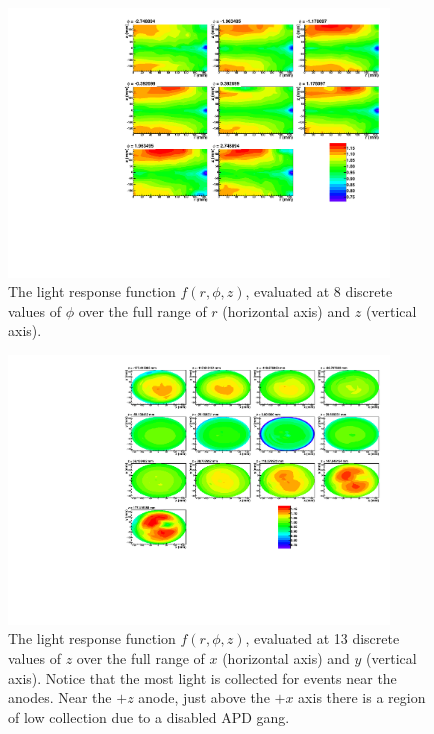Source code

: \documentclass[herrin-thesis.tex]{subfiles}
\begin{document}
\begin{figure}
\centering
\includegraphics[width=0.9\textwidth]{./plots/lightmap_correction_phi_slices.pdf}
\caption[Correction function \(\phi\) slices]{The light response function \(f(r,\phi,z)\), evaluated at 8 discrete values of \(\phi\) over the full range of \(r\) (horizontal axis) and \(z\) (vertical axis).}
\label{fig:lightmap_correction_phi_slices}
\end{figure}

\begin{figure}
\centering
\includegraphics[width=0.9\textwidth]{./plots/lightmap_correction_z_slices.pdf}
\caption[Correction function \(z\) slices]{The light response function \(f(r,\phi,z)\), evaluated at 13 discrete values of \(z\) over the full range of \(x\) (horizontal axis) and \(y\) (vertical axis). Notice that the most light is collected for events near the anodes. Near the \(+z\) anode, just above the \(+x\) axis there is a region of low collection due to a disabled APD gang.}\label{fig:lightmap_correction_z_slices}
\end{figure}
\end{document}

_ _ _ _

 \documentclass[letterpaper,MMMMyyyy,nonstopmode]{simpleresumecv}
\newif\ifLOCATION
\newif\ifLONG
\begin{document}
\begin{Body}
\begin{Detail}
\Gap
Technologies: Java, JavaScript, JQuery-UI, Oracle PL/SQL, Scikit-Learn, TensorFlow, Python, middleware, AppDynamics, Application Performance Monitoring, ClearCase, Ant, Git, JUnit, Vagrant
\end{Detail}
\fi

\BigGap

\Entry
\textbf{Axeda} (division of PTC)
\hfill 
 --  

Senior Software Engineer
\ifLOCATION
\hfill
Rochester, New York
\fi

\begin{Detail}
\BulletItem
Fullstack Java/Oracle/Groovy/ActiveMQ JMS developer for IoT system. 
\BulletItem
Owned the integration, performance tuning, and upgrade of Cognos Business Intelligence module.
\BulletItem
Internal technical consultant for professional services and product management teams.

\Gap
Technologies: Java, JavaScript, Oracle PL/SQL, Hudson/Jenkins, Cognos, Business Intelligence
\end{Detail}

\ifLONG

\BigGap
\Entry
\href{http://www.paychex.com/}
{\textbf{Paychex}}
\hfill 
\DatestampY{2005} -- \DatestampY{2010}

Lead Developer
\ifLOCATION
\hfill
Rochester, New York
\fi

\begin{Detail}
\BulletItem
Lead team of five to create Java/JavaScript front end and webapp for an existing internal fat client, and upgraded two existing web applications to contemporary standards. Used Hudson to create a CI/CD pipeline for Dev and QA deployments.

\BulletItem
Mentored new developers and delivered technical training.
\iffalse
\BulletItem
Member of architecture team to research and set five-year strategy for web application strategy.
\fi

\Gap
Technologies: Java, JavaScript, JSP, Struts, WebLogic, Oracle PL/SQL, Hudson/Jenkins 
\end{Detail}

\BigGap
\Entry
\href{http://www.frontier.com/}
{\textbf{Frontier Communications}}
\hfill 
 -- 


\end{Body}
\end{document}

_ _ _ _

> Exercise
Examine the records and report how many lines contain the string "discrete". Only the number should be given.

> Problem solution
2